For Chen, a young college graduate just 10 months into his military enlistment, this service is especially meaningful because it helps positively affect the lives of others, he said. It’s also a type of service that always works better when approached from a personal perspective.
“My medics are the guys doing the work, I just have the privilege of taking charge of the platoon,” he said. “I am the one who plans the medical concept of support and each time, regardless of who they are, I always picture the person on the ground, I always picture the person carrying their buddy to the helicopter landing zone.”

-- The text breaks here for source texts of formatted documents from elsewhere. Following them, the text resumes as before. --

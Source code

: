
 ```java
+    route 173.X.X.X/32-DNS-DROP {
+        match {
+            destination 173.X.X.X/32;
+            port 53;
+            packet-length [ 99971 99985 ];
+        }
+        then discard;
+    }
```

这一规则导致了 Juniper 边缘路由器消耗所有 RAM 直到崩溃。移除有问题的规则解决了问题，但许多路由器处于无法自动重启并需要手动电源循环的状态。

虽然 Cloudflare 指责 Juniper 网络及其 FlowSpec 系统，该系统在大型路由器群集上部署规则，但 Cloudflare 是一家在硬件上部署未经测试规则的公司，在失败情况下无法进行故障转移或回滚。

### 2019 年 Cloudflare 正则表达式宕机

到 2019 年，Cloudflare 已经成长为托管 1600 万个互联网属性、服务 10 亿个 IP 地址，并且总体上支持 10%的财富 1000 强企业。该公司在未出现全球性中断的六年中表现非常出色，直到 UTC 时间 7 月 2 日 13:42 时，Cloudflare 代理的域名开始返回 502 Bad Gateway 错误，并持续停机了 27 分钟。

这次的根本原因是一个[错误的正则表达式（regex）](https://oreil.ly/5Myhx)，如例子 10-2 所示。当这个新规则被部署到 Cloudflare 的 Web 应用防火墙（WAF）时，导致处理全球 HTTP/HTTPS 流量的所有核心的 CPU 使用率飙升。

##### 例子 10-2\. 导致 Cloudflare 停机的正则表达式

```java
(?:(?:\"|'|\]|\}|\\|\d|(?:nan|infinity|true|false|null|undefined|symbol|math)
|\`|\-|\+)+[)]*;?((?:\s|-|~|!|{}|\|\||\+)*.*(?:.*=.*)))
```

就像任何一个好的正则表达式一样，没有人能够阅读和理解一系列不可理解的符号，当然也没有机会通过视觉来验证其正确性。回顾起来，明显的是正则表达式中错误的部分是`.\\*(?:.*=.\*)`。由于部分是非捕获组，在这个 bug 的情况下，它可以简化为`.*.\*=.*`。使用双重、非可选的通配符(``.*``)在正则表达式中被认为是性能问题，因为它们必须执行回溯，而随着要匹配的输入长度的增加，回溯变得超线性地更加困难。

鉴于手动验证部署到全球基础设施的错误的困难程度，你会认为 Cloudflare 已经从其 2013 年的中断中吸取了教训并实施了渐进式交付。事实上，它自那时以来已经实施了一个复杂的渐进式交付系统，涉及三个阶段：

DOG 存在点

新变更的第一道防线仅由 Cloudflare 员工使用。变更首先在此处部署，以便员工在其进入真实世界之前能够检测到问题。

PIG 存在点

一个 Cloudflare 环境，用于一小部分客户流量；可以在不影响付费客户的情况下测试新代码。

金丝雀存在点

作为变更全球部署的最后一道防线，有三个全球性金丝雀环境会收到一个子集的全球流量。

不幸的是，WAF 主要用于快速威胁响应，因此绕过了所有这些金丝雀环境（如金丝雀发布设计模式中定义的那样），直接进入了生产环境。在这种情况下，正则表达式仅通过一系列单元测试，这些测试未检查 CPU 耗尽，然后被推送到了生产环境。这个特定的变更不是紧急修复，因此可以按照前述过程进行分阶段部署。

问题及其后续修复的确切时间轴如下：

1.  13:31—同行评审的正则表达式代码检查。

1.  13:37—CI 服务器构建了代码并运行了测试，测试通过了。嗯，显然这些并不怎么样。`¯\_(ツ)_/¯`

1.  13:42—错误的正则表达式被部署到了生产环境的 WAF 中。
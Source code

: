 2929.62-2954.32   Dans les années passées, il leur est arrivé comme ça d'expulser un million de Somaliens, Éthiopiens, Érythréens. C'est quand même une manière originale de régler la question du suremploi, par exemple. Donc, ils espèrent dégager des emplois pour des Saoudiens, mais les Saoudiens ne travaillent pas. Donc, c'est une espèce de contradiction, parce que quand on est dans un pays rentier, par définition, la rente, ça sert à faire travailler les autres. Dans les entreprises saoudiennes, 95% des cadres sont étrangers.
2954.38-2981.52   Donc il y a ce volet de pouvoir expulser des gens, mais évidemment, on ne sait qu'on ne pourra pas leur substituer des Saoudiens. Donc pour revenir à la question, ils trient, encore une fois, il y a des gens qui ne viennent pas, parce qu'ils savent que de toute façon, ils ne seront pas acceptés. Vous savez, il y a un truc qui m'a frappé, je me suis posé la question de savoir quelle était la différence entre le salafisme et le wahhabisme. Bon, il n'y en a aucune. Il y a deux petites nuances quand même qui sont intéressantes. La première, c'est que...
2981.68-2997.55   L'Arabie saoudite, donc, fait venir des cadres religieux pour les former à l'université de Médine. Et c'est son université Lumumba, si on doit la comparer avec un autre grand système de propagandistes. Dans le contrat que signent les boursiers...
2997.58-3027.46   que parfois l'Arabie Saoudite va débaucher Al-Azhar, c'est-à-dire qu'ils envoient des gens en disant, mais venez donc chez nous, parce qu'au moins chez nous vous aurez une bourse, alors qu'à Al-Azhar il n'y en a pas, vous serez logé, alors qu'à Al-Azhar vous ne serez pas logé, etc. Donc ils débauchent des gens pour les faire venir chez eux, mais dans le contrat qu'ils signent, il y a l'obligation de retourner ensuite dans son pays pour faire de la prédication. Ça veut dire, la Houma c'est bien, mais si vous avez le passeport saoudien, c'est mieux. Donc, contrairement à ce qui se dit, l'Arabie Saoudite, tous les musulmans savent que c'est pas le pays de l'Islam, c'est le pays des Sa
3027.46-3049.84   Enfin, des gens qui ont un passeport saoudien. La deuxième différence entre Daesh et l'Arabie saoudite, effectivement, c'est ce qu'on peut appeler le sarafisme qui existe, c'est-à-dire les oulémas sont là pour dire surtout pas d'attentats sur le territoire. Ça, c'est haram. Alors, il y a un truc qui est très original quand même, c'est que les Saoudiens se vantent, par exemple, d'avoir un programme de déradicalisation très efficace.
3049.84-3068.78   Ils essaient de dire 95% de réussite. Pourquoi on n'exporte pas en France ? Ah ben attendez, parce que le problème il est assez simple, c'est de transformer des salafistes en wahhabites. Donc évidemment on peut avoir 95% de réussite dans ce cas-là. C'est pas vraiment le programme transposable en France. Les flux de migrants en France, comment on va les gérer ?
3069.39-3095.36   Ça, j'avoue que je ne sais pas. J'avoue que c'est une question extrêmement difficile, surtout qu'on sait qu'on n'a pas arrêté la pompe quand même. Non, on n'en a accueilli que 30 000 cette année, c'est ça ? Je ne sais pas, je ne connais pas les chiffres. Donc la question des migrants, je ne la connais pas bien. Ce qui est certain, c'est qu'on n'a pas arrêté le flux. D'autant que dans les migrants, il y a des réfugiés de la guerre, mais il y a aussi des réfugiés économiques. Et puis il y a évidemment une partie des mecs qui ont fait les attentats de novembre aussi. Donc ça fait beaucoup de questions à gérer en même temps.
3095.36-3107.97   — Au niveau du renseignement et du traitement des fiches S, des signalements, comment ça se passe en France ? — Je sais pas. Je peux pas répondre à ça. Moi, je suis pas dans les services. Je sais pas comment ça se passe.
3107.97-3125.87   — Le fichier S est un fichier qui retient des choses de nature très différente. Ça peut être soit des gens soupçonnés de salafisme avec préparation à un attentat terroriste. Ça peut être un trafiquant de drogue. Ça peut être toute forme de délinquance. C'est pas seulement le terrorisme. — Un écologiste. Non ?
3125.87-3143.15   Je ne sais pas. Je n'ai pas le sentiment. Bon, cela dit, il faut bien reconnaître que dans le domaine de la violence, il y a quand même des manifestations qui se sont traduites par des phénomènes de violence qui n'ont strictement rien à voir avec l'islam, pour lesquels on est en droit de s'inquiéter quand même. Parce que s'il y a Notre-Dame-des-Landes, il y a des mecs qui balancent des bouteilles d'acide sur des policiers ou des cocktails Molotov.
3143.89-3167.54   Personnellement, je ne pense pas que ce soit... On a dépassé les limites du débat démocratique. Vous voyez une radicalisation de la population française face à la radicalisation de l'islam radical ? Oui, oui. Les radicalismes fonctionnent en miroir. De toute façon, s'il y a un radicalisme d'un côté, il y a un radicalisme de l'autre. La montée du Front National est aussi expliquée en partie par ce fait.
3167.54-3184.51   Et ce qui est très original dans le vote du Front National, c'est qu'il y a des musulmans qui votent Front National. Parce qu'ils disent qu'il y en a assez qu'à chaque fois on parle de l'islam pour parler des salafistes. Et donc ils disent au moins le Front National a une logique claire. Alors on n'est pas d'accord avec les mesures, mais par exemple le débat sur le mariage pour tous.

While such service might bring one prestige in America, here in Afghanistan, where each Soldier wears the same uniform and operates under anonymity, Chen works seven days a week and his reward is a tiny, wooden living quarters that seems to shake each time the wind blows. Despite this Spartan life, Chen said he is thankful for his living conditions and focused on the mission — partly because of what he learned from the military.
“The military taught me to be grateful for things that truly matter,” he said. “I’ve been out here two months — I started out sleeping on a cot — now I have a mattress to sleep on, a place to live and food to eat — I can work all day.”
Work and a sense of gratefulness, said Chen, have been a source of pride for his parents, who reacted begrudgingly upon news of his becoming a Soldier, but have since relented and now support his career ambitions.
“My mom holds her head high knowing that I am doing meaningful, relevant work,” Chen said. “She has no doubts of my reasons for being here.”
Another reason Chen and his parents are proud of the career he now has is that as one of the few Asian-Americans in the military, he also serves as a role model for other youths of Asian-American descent.
“A lot of people will ridicule the Army, but here’s the bottom line: if you don’t get involved, nothing will change. If you don’t join, you’ll just stand back and ridicule a system you are too afraid to be a part of.
“I am proud to be an Asian-American serving in the military,” he said. “As a leader, I stop sexism and racism where I see it — I am not one to stand back and ridicule a system.”